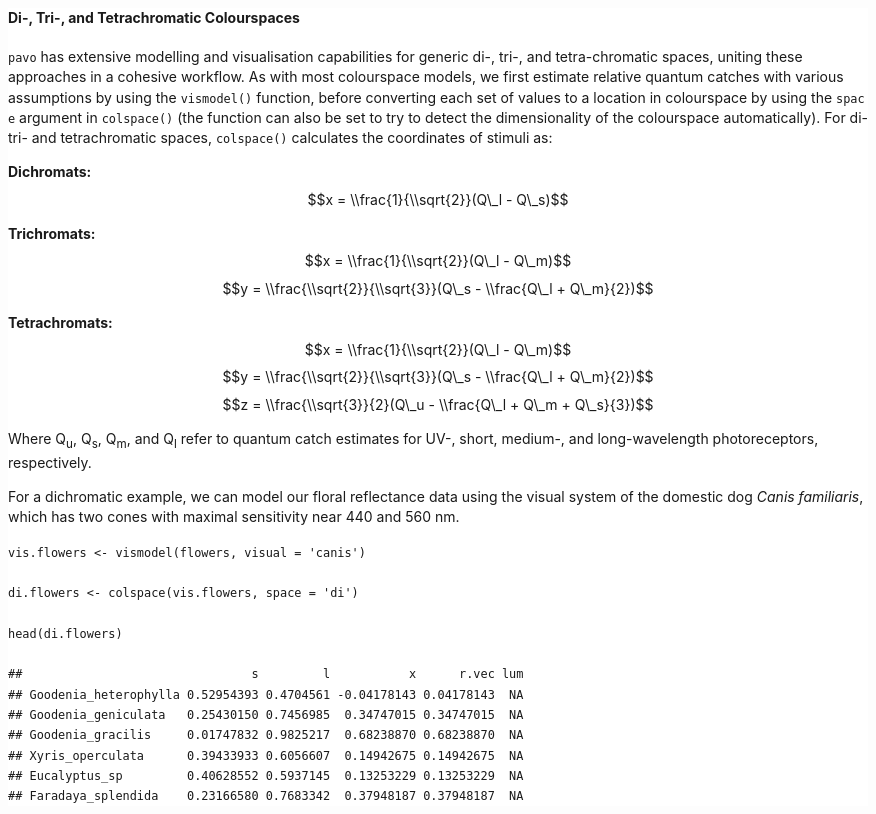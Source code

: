 #### Di-, Tri-, and Tetrachromatic Colourspaces

`pavo` has extensive modelling and visualisation capabilities for
generic di-, tri-, and tetra-chromatic spaces, uniting these approaches
in a cohesive workflow. As with most colourspace models, we first
estimate relative quantum catches with various assumptions by using the
`vismodel()` function, before converting each set of values to a
location in colourspace by using the `space` argument in `colspace()`
(the function can also be set to try to detect the dimensionality of the
colourspace automatically). For di- tri- and tetrachromatic spaces,
`colspace()` calculates the coordinates of stimuli as:

**Dichromats:**
$$x = \\frac{1}{\\sqrt{2}}(Q\_l - Q\_s)$$

**Trichromats:**
$$x = \\frac{1}{\\sqrt{2}}(Q\_l - Q\_m)$$
$$y = \\frac{\\sqrt{2}}{\\sqrt{3}}(Q\_s - \\frac{Q\_l + Q\_m}{2})$$

**Tetrachromats:**
$$x = \\frac{1}{\\sqrt{2}}(Q\_l - Q\_m)$$
$$y = \\frac{\\sqrt{2}}{\\sqrt{3}}(Q\_s - \\frac{Q\_l + Q\_m}{2})$$
$$z = \\frac{\\sqrt{3}}{2}(Q\_u - \\frac{Q\_l + Q\_m + Q\_s}{3})$$

Where Q<sub>u</sub>, Q<sub>s</sub>, Q<sub>m</sub>, and Q<sub>l</sub>
refer to quantum catch estimates for UV-, short, medium-, and
long-wavelength photoreceptors, respectively.

For a dichromatic example, we can model our floral reflectance data
using the visual system of the domestic dog *Canis familiaris*, which
has two cones with maximal sensitivity near 440 and 560 nm.

    vis.flowers <- vismodel(flowers, visual = 'canis')

    di.flowers <- colspace(vis.flowers, space = 'di')

    head(di.flowers)

    ##                                s         l           x      r.vec lum
    ## Goodenia_heterophylla 0.52954393 0.4704561 -0.04178143 0.04178143  NA
    ## Goodenia_geniculata   0.25430150 0.7456985  0.34747015 0.34747015  NA
    ## Goodenia_gracilis     0.01747832 0.9825217  0.68238870 0.68238870  NA
    ## Xyris_operculata      0.39433933 0.6056607  0.14942675 0.14942675  NA
    ## Eucalyptus_sp         0.40628552 0.5937145  0.13253229 0.13253229  NA
    ## Faradaya_splendida    0.23166580 0.7683342  0.37948187 0.37948187  NA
——————————
### What needs to be done
When a line in the records holds the string "flowers", copy that line.

### Exercise answer
    vis.flowers <- vismodel(flowers, visual = 'canis')
    di.flowers <- colspace(vis.flowers, space = 'di')
    head(di.flowers)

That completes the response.